Problem to solve
Each entry below should be reproduced character for character.

##############################

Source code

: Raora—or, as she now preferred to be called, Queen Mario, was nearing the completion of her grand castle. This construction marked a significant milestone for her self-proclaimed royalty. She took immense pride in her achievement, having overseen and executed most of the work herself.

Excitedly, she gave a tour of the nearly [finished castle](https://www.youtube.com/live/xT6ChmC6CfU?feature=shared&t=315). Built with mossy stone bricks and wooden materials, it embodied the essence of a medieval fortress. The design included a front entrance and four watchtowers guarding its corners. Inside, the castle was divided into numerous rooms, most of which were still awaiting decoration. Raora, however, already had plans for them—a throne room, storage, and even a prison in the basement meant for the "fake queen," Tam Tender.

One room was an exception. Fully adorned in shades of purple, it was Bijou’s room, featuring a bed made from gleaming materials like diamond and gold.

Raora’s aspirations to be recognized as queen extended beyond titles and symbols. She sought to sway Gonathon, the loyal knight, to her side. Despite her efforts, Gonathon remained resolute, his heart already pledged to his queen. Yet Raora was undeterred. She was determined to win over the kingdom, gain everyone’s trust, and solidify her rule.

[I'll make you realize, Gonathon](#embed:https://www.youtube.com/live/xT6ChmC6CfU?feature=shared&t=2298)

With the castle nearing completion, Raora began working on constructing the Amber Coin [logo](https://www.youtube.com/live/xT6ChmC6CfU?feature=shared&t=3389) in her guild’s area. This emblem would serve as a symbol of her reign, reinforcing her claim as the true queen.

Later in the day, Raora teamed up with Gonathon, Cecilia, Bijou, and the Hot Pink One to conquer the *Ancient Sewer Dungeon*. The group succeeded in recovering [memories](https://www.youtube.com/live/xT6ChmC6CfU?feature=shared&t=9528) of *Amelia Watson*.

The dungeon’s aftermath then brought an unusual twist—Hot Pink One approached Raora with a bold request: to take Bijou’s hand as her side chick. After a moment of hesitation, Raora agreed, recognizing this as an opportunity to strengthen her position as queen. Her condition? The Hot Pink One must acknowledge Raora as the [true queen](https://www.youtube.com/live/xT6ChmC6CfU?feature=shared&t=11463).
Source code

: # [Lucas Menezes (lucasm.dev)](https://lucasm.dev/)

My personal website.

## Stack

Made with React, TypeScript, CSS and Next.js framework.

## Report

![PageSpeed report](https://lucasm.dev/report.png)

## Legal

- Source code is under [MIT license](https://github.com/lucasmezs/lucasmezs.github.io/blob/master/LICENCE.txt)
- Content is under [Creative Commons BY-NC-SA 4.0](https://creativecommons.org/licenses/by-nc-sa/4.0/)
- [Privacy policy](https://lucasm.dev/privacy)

##############################

The answer
Source code

: Raora—or, as she now preferred to be called, Queen Mario, was nearing the completion of her grand castle. This construction marked a significant milestone for her self-proclaimed royalty. She took immense pride in her achievement, having overseen and executed most of the work herself.

Excitedly, she gave a tour of the nearly [finished castle](https://www.youtube.com/live/xT6ChmC6CfU?feature=shared&t=315). Built with mossy stone bricks and wooden materials, it embodied the essence of a medieval fortress. The design included a front entrance and four watchtowers guarding its corners. Inside, the castle was divided into numerous rooms, most of which were still awaiting decoration. Raora, however, already had plans for them—a throne room, storage, and even a prison in the basement meant for the "fake queen," Tam Tender.

One room was an exception. Fully adorned in shades of purple, it was Bijou’s room, featuring a bed made from gleaming materials like diamond and gold.

Raora’s aspirations to be recognized as queen extended beyond titles and symbols. She sought to sway Gonathon, the loyal knight, to her side. Despite her efforts, Gonathon remained resolute, his heart already pledged to his queen. Yet Raora was undeterred. She was determined to win over the kingdom, gain everyone’s trust, and solidify her rule.

[I'll make you realize, Gonathon](#embed:https://www.youtube.com/live/xT6ChmC6CfU?feature=shared&t=2298)

With the castle nearing completion, Raora began working on constructing the Amber Coin [logo](https://www.youtube.com/live/xT6ChmC6CfU?feature=shared&t=3389) in her guild’s area. This emblem would serve as a symbol of her reign, reinforcing her claim as the true queen.

Later in the day, Raora teamed up with Gonathon, Cecilia, Bijou, and the Hot Pink One to conquer the *Ancient Sewer Dungeon*. The group succeeded in recovering [memories](https://www.youtube.com/live/xT6ChmC6CfU?feature=shared&t=9528) of *Amelia Watson*.

The dungeon’s aftermath then brought an unusual twist—Hot Pink One approached Raora with a bold request: to take Bijou’s hand as her side chick. After a moment of hesitation, Raora agreed, recognizing this as an opportunity to strengthen her position as queen. Her condition? The Hot Pink One must acknowledge Raora as the [true queen](https://www.youtube.com/live/xT6ChmC6CfU?feature=shared&t=11463).
Source code

: # [Lucas Menezes (lucasm.dev)](https://lucasm.dev/)

My personal website.

## Stack

Made with React, TypeScript, CSS and Next.js framework.

## Report

![PageSpeed report](https://lucasm.dev/report.png)

## Legal

- Source code is under [MIT license](https://github.com/lucasmezs/lucasmezs.github.io/blob/master/LICENCE.txt)
- Content is under [Creative Commons BY-NC-SA 4.0](https://creativecommons.org/licenses/by-nc-sa/4.0/)
- [Privacy policy](https://lucasm.dev/privacy)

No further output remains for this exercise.